Tell us about the main character in your new book.
The main character in my new book is a bit of a conduit for the stories of the rest of the characters, which unfold and weave together as they disclose their private stories to Jackie one at a time. Jackie is a safecracker, and so it is funny and ironic that people trust her wherever she goes and tell her personal things. She also is an individual who had a very lonely start as a child often wandering the streets on her own, observing human behaviour and later determining how to finesse the pillaging of automatic bank machines. Like many people, she is a typical underestimated brilliance, and so the potential to identify with her "odd" decisions derive from this factor. She is also not morally perfectly formed, and is later to encounter an important secondary character who challenges and exceeds the usual definition of right and wrong. Because it playfully addresses contemporary moral questions, the book has definitely some very heavy themes within it and a lot of hidden messages including the use of an encrypted code, but I use a fast-paced satirical comedic "send-up" to address these themes. Therefor her life choices are somewhat symbolic of larger things, and while she ultimately experiences regret for an act of revenge she engineers, she also epitomizes the redemption tale as she tackles true criminals with her friends.
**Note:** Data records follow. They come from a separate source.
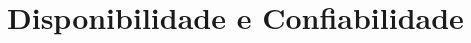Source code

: \documentclass[12pt]{article}
\newcommand{\rev}[1]{\textcolor{black}{{#1}}}
\begin{document}

\section{Disponibilidade e Confiabilidade}
\label{sec:results}


\end{document}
What is your approach to crafting dialogue, particularly for your main character? Do you have any tips about writing dialogue for aspiring and emerging writers?
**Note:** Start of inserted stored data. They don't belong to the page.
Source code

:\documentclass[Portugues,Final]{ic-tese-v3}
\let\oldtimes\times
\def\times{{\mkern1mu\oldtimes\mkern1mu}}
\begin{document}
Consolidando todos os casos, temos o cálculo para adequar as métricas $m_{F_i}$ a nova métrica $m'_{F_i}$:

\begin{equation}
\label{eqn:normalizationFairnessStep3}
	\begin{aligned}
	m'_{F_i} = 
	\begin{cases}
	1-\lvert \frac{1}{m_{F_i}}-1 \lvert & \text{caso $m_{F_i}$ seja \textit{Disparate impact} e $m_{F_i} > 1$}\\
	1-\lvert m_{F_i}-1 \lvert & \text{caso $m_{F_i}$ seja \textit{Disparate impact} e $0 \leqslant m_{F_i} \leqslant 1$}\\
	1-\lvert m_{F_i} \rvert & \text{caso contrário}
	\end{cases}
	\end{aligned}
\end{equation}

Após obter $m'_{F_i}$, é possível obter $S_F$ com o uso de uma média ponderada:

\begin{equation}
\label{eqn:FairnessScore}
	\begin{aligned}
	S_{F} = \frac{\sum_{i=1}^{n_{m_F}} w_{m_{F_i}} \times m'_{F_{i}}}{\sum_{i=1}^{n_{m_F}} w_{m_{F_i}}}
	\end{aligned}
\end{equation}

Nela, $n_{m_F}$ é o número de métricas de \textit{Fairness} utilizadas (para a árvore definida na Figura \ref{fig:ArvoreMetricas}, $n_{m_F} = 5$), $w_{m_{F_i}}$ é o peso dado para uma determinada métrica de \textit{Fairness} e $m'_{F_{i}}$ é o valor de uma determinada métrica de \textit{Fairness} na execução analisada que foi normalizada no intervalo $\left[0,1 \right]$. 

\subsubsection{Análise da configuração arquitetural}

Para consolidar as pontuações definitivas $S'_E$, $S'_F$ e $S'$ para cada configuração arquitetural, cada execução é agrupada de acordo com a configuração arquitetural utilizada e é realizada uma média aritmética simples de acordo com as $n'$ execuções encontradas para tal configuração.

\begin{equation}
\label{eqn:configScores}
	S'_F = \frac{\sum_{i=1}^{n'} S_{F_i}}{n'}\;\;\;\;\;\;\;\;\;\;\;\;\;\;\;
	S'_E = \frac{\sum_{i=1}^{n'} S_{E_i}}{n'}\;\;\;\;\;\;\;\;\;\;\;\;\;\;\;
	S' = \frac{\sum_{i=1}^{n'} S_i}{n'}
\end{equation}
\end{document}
Yes, crafting dialogue is the key to a lively book. Something deliberate that I implemented was to note on Post-Its actors or presenters I liked which I thought could play the roles. I always thought of that book as being the preparation for a movie, and so I've had a screenplay going in the background. Also what came naturally was to "actively" listen when I was doing other work in cafes or crowded bars and imagine the characters from my book in various conversations through the voices of strangers. I think all writers do this.
How clearly do you see your characters' physical appearances while writing, and how relevant are their appearances to your writing process?
A clear idea of the character's visual appearance was essential to me from the beginning. I actually sketched them out at various stages, and I knew I wanted to make them distinct enough with physical traits that my readership would find them compelling. I tried however to walk a bit of a vague line in description, so while there is self-identified young black male in the book, with a sister who references herself as white and they discuss this and their contrasting experiences, other characters have only black hair mentioned and more emphasis on dress descriptions and so on. It is vague in this way so that it is entirely possible to potentially read the main character as a PoC, although she does not directly reference this in her intimate dialogue, and significant as well is an early reference to her being "gender ambivalent" and therefor possibly also struggling with trans or questioning issues in her personal life.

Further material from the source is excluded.